If you look at a large fold-out map of the VBB (Verkehrsberbund Berlin-Brandenburg, the regional transit provider for Berlin and its suburbs), you’ll find Brandenburg on the western end of the map. Travel 90 minutes by train west of that and you’ll get to Magdeburg.
It’s easy to see why its marketed as the ‘church city’ of Magdeburg with a stroll along the Schleinufer. My tip would be to get off the train at Magdeburg-Neustadt, which is just shy of the town centre. An easy 10-minute bike ride will bring you to Universitätsplatz featuring the most attractive classical and modern sights of Alte Neustadt – the old new city.
Sandwiched between the newly renovated campus of Otto-von-Guericke University and the century-old opera house, Universitätsplatz is bisected by a quiet tram route. As you cycle south along the tram tracks, you’ll eventually get into the old part of the old city where the Rathaus and the traditional town market is.
There, you may find seasonal foods available, such as horse sausages, horse steak, horse patties, and horse ham. It has a stronger flavour than beef, but a texture similar to lean beef, soldiers in WWI used to have to eat their horses when food supplies ran low. There’s also a statue of Roland in a suit of armour holding a sword, he’s some local guy that died in 778.
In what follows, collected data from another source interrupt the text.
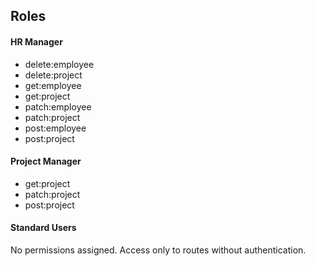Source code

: 
## Roles

#### HR Manager
* delete:employee	
* delete:project 
* get:employee 
* get:project 
* patch:employee
* patch:project
* post:employee
* post:project

#### Project Manager
* get:project
* patch:project
* post:project

#### Standard Users
No permissions assigned. Access only to routes without authentication.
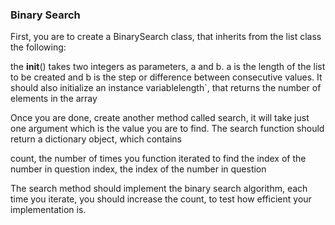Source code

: ### Binary Search

First, you are to create a BinarySearch class, that inherits from the list class the following:

the __init__() takes two integers as parameters, a and b. a is the length of the list to be created and b is the step or difference between consecutive values. It should also initialize an instance variablelength`, that returns the number of elements in the array

Once you are done, create another method called search, it will take just one argument which is the value you are to find. The search function should return a dictionary object, which contains

count, the number of times you function iterated to find the index of the number in question index, the index of the number in question

The search method should implement the binary search algorithm, each time you iterate, you should increase the count, to test how efficient your implementation is.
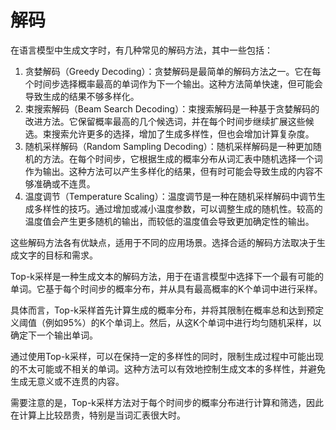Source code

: # 解码

在语言模型中生成文字时，有几种常见的解码方法，其中一些包括：

1. 贪婪解码（Greedy Decoding）：贪婪解码是最简单的解码方法之一。它在每个时间步选择概率最高的单词作为下一个输出。这种方法简单快速，但可能会导致生成的结果不够多样化。
2. 束搜索解码（Beam Search Decoding）：束搜索解码是一种基于贪婪解码的改进方法。它保留概率最高的几个候选词，并在每个时间步继续扩展这些候选。束搜索允许更多的选择，增加了生成多样性，但也会增加计算复杂度。
3. 随机采样解码（Random Sampling Decoding）：随机采样解码是一种更加随机的方法。在每个时间步，它根据生成的概率分布从词汇表中随机选择一个词作为输出。这种方法可以产生多样化的结果，但有时可能会导致生成的内容不够准确或不连贯。
4. 温度调节（Temperature Scaling）：温度调节是一种在随机采样解码中调节生成多样性的技巧。通过增加或减小温度参数，可以调整生成的随机性。较高的温度值会产生更多随机的输出，而较低的温度值会导致更加确定性的输出。

这些解码方法各有优缺点，适用于不同的应用场景。选择合适的解码方法取决于生成文字的目标和需求。

Top-k采样是一种生成文本的解码方法，用于在语言模型中选择下一个最有可能的单词。它基于每个时间步的概率分布，并从具有最高概率的K个单词中进行采样。

具体而言，Top-k采样首先计算生成的概率分布，并将其限制在概率总和达到预定义阈值（例如95%）的K个单词上。然后，从这K个单词中进行均匀随机采样，以确定下一个输出单词。

通过使用Top-k采样，可以在保持一定的多样性的同时，限制生成过程中可能出现的不太可能或不相关的单词。这种方法可以有效地控制生成文本的多样性，并避免生成无意义或不连贯的内容。

需要注意的是，Top-k采样方法对于每个时间步的概率分布进行计算和筛选，因此在计算上比较昂贵，特别是当词汇表很大时。
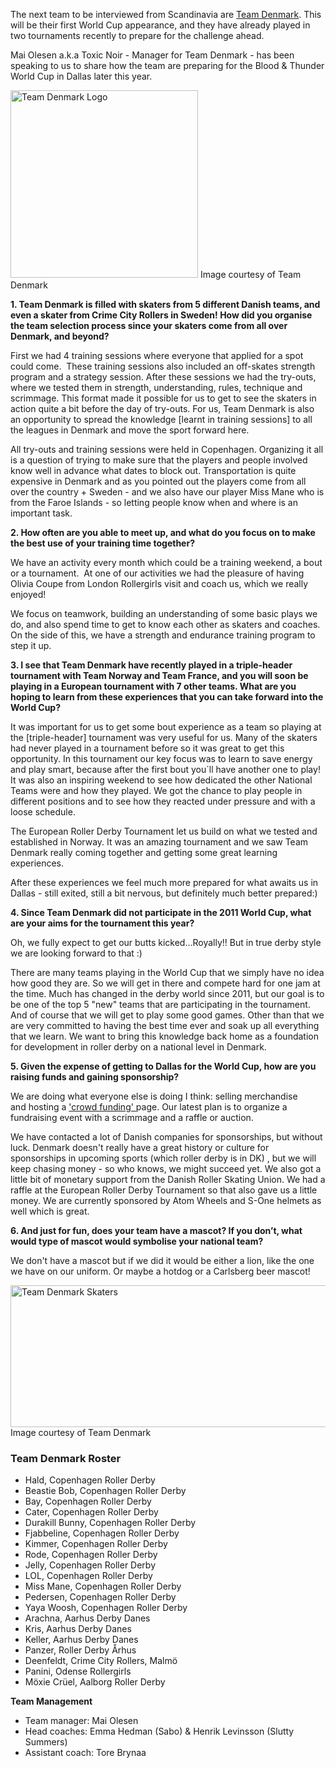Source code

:<html><body><p>The next team to be interviewed from Scandinavia are <a title="Team Denmark on Facebook" href="https://www.facebook.com/pages/Team-Denmark-Roller-Derby/675984235754356" target="_blank">Team Denmark</a>. This will be their first World Cup appearance, and they have already played in two tournaments recently to prepare for the challenge ahead.

Mai Olesen a.k.a Toxic Noir - Manager for Team Denmark - has been speaking to us to share how the team are preparing for the Blood &amp; Thunder World Cup in Dallas later this year.

<a href="/2014/09/team-denmark-logo.png"><img class="wp-image-3911 size-medium" src="https://www.scottishrollerderbyblog.com/2014/09/team-denmark-logo.png?w=300" alt="Team Denmark Logo" width="300" height="300"></a> Image courtesy of Team Denmark

<strong>1. Team Denmark is filled with skaters from 5 different Danish teams, and even a skater from Crime City Rollers in Sweden! How did you organise the team selection process since your skaters come from all over Denmark, and beyond?</strong>

First we had 4 training sessions where everyone that applied for a spot could come.  These training sessions also included an off-skates strength program and a strategy session. After these sessions we had the try-outs, where we tested them in strength, understanding, rules, technique and scrimmage. This format made it possible for us to get to see the skaters in action quite a bit before the day of try-outs. For us, Team Denmark is also an opportunity to spread the knowledge [learnt in training sessions] to all the leagues in Denmark and move the sport forward here.

All try-outs and training sessions were held in Copenhagen. Organizing it all is a question of trying to make sure that the players and people involved know well in advance what dates to block out. Transportation is quite expensive in Denmark and as you pointed out the players come from all over the country + Sweden - and we also have our player Miss Mane who is from the Faroe Islands - so letting people know when and where is an important task.

<strong>2. How often are you able to meet up, and what do you focus on to make the best use of your training time together?</strong>

We have an activity every month which could be a training weekend, a bout or a tournament.  At one of our activities we had the pleasure of having Olivia Coupe from London Rollergirls visit and coach us, which we really enjoyed!

We focus on teamwork, building an understanding of some basic plays we do, and also spend time to get to know each other as skaters and coaches. On the side of this, we have a strength and endurance training program to step it up.

<strong>3. I see that Team Denmark have recently played in a triple-header tournament with Team Norway and Team France, and you will soon be playing in a European tournament with 7 other teams. What are you hoping to learn from these experiences that you can take forward into the World Cup?</strong>

It was important for us to get some bout experience as a team so playing at the [triple-header] tournament was very useful for us. Many of the skaters had never played in a tournament before so it was great to get this opportunity. In this tournament our key focus was to learn to save energy and play smart, because after the first bout you´ll have another one to play! It was also an inspiring weekend to see how dedicated the other National Teams were and how they played. We got the chance to play people in different positions and to see how they reacted under pressure and with a loose schedule.

The European Roller Derby Tournament let us build on what we tested and established in Norway. It was an amazing tournament and we saw Team Denmark really coming together and getting some great learning experiences.

After these experiences we feel much more prepared for what awaits us in Dallas - still exited, still a bit nervous, but definitely much better prepared:)

<strong>4. Since Team Denmark did not participate in the 2011 World Cup, what are your aims for the tournament this year?</strong>

Oh, we fully expect to get our butts kicked...Royally!! But in true derby style we are looking forward to that :)

There are many teams playing in the World Cup that we simply have no idea how good they are. So we will get in there and compete hard for one jam at the time. Much has changed in the derby world since 2011, but our goal is to be one of the top 5 "new" teams that are participating in the tournament. And of course that we will get to play some good games. Other than that we are very committed to having the best time ever and soak up all everything that we learn. We want to bring this knowledge back home as a foundation for development in roller derby on a national level in Denmark.

<strong>5. Given the expense of getting to Dallas for the World Cup, how are you raising funds and gaining sponsorship?</strong>

We are doing what everyone else is doing I think: selling merchandise and hosting a <a title="Donate to Team Denmark" href="https://www.indiegogo.com/projects/send-roller-derby-all-stars-denmark-to-world-cup" target="_blank">'crowd funding' </a>page. Our latest plan is to organize a fundraising event with a scrimmage and a raffle or auction.

We have contacted a lot of Danish companies for sponsorships, but without luck. Denmark doesn't really have a great history or culture for sponsorships in upcoming sports (which roller derby is in DK) , but we will keep chasing money - so who knows, we might succeed yet. We also got a little bit of monetary support from the Danish Roller Skating Union. We had a raffle at the European Roller Derby Tournament so that also gave us a little money. We are currently sponsored by Atom Wheels and S-One helmets as well which is great.

<strong>6. And just for fun, does your team have a mascot? If you don’t, what would type of mascot would symbolise your national team?</strong>

We don't have a mascot but if we did it would be either a lion, like the one we have on our uniform. Or maybe a hotdog or a Carlsberg beer mascot!

<a href="/2014/09/team-denmark-skaters.png"><img class="size-full wp-image-3912" src="http://www.scottishrollerderbyblog.com/2014/09/team-denmark-skaters.png" alt="Team Denmark Skaters" width="614" height="227"></a> Image courtesy of Team Denmark
</p><h3><strong>Team Denmark Roster</strong></h3>
<ul>
	<li>Hald, Copenhagen Roller Derby</li>
	<li>Beastie Bob, Copenhagen Roller Derby</li>
	<li>Bay, Copenhagen Roller Derby</li>
	<li>Cater, Copenhagen Roller Derby</li>
	<li>Durakill Bunny, Copenhagen Roller Derby</li>
	<li>Fjabbeline, Copenhagen Roller Derby</li>
	<li>Kimmer, Copenhagen Roller Derby</li>
	<li>Rode, Copenhagen Roller Derby</li>
	<li>Jelly, Copenhagen Roller Derby</li>
	<li>LOL, Copenhagen Roller Derby</li>
	<li>Miss Mane, Copenhagen Roller Derby</li>
	<li>Pedersen, Copenhagen Roller Derby</li>
	<li>Yaya Woosh, Copenhagen Roller Derby</li>
	<li>Arachna, Aarhus Derby Danes</li>
	<li>Kris, Aarhus Derby Danes</li>
	<li>Keller, Aarhus Derby Danes</li>
	<li>Panzer, Roller Derby Århus</li>
	<li>Deenfeldt, Crime City Rollers, Malmö</li>
	<li>Panini, Odense Rollergirls</li>
	<li>Möxie Crüel, Aalborg Roller Derby</li>
</ul>
<strong>Team Management</strong>
<ul>
	<li>Team manager: Mai Olesen</li>
	<li>Head coaches: Emma Hedman (Sabo) &amp; Henrik Levinsson (Slutty Summers)</li>
	<li>Assistant coach: Tore Brynaa</li>
</ul></body></html>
Back on the tram tracks, another five minutes south are a wall of splendid Soviet-style apartment blocks just like the ones on Karl-Marx Allee in East Berlin. Interestingly, the neo-gothic courthouse cum post office is opposite the famous Green Citadel designed by architect Hundertwasser. It was the last artistic building he designed, with construction completed five years after his death.
At the next block, turn left to venture down to the River Elbe to visit the Bastion Gebhardt and Magdeburg Cathedral. First built in the 1300s, this fortification, along with the church, city gates, and palace are among the oldest buildings in Germany to still stand in its complement as a complex.
Along the Elbe you’ll find the Chapel of our Lady, the Magdeburg Cathedral, the Magdalene Chapel, the Wallonener Church, the St. Peter’s Church, John’s Church, and the Church of Jesus Christ of the Latter-day Saints. (All loosely translated into English from their original German names.) The quiet riverside churches are what earns Magdeburg its title of being a ‘church city’.
Cross the calm River Elbe with the decommissioned Hubbrücke railway bridge to get to the modernist Magdeburg city hall. Together with the now-abandoned Hyperschale exhibition hall built in 1969 and a then forward-thinking design on Albinmüller Turm for a lighthouse in 1927, the modernist glass and steel structures remind visitors of a time when the Soviets were a real threat to the Western way of life.
Cross back to the centre of Magdeburg on the narrow Sternbrücke and call it a day. Maybe enjoy your horse sausage on the banks of the Elbe.